Lavori recenti hanno cominciato a rivelare le vie di segnalazione intracellulare che mediano gli effetti dello stress su questa struttura neocorticale, fornendo tracce su come fattori genetici e cause ambientali possano disinibire tali vie portando a sintomi di disfunzione corticale prefrontale profonda, caratteristica di vari tipi di disturbi mentali.

Durante la discussione è intervenuto il professor Perrella che ha proposto l’esito di alcuni studi recenti sulla corteccia prefrontale nel Disturbo Post-Traumatico da Stress (PTSD, da post traumatic stress disorder) nelle sue forme acuta e cronica.

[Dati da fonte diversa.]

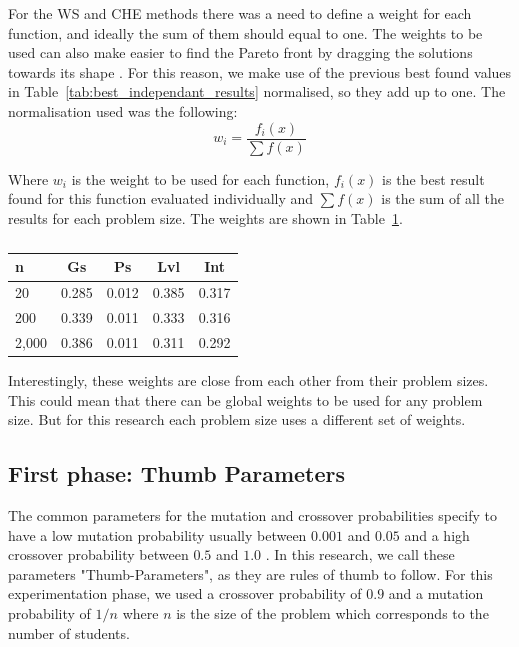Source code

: For the WS and CHE methods there was a need to define a weight for each function, and ideally the sum of them should equal to one. The weights to be used can also make easier to find the Pareto front by dragging the solutions towards its shape \cite{Emmerich2018}. For this reason, we make use of the previous best found values in Table~\ref{tab:best_independant_results} normalised, so they add up to one. The normalisation used was the following:\\

\begin{equation}
    w_i = \frac{f_i(x)}{\sum f(x)}
\end{equation}

Where $w_i$ is the weight to be used for each function, $f_i(x)$ is the best result found for this function evaluated individually and $\sum f(x)$ is the sum of all the results for each problem size. The weights are shown in Table~\ref{tab:weights_to_be_used}.\\

\begin{table}[!htc]
\centering
\begin{tabular}{@{}lcccc@{}}
\toprule
n     & Gs    & Ps    & Lvl   & Int   \\ \midrule
20    & 0.285 & 0.012 & 0.385 & 0.317 \\
200   & 0.339 & 0.011 & 0.333 & 0.316 \\
2,000 & 0.386 & 0.011 & 0.311 & 0.292 \\ \bottomrule
\end{tabular}%
\caption{}
\label{tab:weights_to_be_used}
\end{table}

Interestingly, these weights are close from each other from their problem sizes. This could mean that there can be global weights to be used for any problem size. But for this research each problem size uses a different set of weights.\\

\subsection{First phase: Thumb Parameters}
\label{sec:first-phase}

The common parameters for the mutation and crossover probabilities specify to have a low mutation probability usually between $0.001$ and $0.05$ and a high crossover probability between $0.5$ and $1.0$  \cite{Lin2003}. In this research, we call these parameters "Thumb-Parameters", as they are rules of thumb to follow. For this experimentation phase, we used a crossover probability of $0.9$ and a mutation probability of $1/n$ where $n$ is the size of the problem which corresponds to the number of students. \\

Si ritiene che, nelle persone predisposte, agenti stressanti che assumono la forma di minacce per l’integrità di una persona possano indurre uno stato funzionale che accentua le successive risposte allo stress, conducendo allo sviluppo di un PTSD. Le persone affette dal disturbo presentano una riduzione dell’attività della corteccia prefrontale mediale e del volume della materia grigia, con un’accentuazione della neurotrasmissione noradrenergica. Studi condotti mediante neuroimaging hanno dimostrato che, in pazienti affetti da PTSD, l’esperienza di stimoli distraenti associati all’evento traumatico è in grado di alterare gravemente i processi alla base della working memory, con un danno funzionale per i circuiti che può essere accostato solo a quello rilevato in pazienti affetti da depressione. Infine, il presidente di BM&L ha rilevato che vari studi recenti confermano l’importanza degli estrogeni nell’aumentare la vulnerabilità della corteccia prefrontale allo stress. Questa area della corteccia è infatti più resistente agli agenti traumatici nei maschi, nelle femmine di ratto ovariectomizzate o in età prepubere o post-menopausale. I meccanismi molecolari dell’amplificazione dell’azione tossica dello stress sui neuroni della parte più evoluta del manto cerebrale sono attualmente oggetto di studio in vari laboratori.

 

Roberto Colonna

BM&L-Giugno 2009

www.brainmindlife.org

 

 

[Tipologia del testo: RECENSIONE]

 

 

 

 

 

 

 

 

 



[1] La vulnerabilità dell’ippocampo è ben nota e, per molto tempo, l’attenzione dei ricercatori si è focalizzata sulla perdita di neuroni in questa formazione nella patogenesi dei sintomi presenti nei disturbi da stress e nella depressione.